Felix Bravo’s Weblog

Memories

April 17, 2008 · Leave a Comment

That’s nothing unusual, but my brain seems to enjoy doing what I hate doing most: Reminiscing memories I wanted to tell nobody about.

…Be drawn to my tales if you want to learn of my pain….The pain was in my head and in my stomach. Who could resist the ripe star apples? I only breakfasted on coffee every morning before school, walked the long arduous road to education, and lunched on nothing at noon. I had seen the star apple trees in my school grounds now as I came over here, how their limbs have been bent by too many winds and storms, like the storms of my life which in a way too had been bent and conditioned for survival. I was then a young Catholic boy, having not learned yet how to ask for grace that comes from above. But I had mastered the way of looking up and looking around the crowns of the star apple trees. Star apple trees, to my way of thinking then, operated on the law of diminishing returns; whenever I looked up, while the watching eyes of our industrial arts teacher were not looking around, those fruits would surely diminish. There were five of us hungry youths who kept returning to our favorite tree as we saw its fruits ripe and ready for the taking. We had been caught not only once but many times, but we kept on returning. It is true that I graduated from that school with honors, but I too had been dishonored by the guardian of the star apple trees. He had kept a list of our sins; we also keep an array of scars on our thighs, cuts his fingers had made whenever he caught us. The star apple trees had been my angst, personally speaking. I thought I could not graduate….

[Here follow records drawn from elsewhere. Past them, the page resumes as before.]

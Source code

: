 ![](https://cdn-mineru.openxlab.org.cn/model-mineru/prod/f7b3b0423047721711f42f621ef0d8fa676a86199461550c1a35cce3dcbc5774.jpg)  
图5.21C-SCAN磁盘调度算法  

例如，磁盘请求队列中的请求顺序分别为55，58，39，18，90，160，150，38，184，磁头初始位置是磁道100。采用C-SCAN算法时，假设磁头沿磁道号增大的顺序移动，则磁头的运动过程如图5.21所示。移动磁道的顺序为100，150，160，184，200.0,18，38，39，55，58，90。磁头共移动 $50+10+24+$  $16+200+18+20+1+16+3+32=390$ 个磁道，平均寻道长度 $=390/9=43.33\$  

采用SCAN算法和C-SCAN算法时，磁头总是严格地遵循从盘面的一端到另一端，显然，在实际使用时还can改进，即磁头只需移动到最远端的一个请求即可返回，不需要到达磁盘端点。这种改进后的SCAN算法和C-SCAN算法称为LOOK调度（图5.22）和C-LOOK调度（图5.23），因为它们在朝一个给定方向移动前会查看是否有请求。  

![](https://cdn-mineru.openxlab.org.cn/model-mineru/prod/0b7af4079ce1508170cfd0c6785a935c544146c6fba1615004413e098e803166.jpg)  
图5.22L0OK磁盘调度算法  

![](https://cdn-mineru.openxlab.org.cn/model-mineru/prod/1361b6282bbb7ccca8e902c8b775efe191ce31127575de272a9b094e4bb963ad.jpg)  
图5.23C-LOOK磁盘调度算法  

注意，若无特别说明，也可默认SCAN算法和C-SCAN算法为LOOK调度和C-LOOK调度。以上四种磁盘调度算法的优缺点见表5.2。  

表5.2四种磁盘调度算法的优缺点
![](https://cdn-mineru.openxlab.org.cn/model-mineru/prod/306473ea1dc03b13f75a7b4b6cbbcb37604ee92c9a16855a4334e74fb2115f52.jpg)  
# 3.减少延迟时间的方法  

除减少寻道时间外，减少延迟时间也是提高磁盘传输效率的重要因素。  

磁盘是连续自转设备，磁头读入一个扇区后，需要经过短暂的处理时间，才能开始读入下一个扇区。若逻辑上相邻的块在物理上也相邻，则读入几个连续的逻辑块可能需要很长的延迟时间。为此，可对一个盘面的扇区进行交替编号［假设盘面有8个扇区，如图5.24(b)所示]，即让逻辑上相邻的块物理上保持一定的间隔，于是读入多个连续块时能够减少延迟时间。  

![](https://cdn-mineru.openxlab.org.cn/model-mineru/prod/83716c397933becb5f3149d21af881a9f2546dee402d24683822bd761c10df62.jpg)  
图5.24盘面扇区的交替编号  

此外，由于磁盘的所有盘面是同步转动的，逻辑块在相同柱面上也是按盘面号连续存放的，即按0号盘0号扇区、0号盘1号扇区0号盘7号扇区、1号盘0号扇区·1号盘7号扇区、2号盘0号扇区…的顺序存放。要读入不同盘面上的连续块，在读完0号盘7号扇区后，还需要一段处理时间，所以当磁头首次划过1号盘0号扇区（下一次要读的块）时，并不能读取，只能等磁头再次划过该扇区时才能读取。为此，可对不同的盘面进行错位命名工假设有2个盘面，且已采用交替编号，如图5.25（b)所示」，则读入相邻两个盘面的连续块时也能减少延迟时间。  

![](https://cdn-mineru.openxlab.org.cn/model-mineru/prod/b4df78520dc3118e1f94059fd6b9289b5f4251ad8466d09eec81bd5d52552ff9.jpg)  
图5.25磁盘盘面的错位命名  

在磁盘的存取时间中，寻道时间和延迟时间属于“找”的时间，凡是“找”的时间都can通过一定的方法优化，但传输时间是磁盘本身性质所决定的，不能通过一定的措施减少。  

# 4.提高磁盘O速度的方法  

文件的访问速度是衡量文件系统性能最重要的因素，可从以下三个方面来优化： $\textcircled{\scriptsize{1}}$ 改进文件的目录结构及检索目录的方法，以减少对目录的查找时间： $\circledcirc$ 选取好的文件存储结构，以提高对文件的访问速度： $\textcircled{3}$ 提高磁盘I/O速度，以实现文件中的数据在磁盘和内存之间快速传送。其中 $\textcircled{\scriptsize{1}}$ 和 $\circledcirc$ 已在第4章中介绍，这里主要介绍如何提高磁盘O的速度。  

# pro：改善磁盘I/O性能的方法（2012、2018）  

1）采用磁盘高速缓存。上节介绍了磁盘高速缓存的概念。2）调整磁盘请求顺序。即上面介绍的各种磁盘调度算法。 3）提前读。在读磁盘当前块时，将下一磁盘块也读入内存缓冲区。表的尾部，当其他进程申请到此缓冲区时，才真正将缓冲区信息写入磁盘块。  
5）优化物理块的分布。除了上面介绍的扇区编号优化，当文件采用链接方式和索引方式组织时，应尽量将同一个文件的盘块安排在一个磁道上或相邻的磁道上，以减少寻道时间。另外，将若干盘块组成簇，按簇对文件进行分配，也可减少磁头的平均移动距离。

And I also remember Miss Elizabeth Dooma, my Baptist teacher, and Mr. Eduardo Montoyo Sr. (back then he was still known as a Baptist pastor although he had already left that denomination and ministered to a small church of Christ in the city of Bacolod). These two fought for me–a young Catholic boy–as cats fought a dog. The dog was the establishment that wanted to take me off the honor list for failing the PMT. They fought the principal’s ruling (the principal too was a Baptist, but of a different stripe). The PMT commandant too was a Baptist. I had not listened to their very hot discussion about me. But I heard that the noble Miss Dooma and the equally noble Mr. Montoyo turned the table on the principal and skinned the PMT commandant. Thanks to them, I graduated with honors.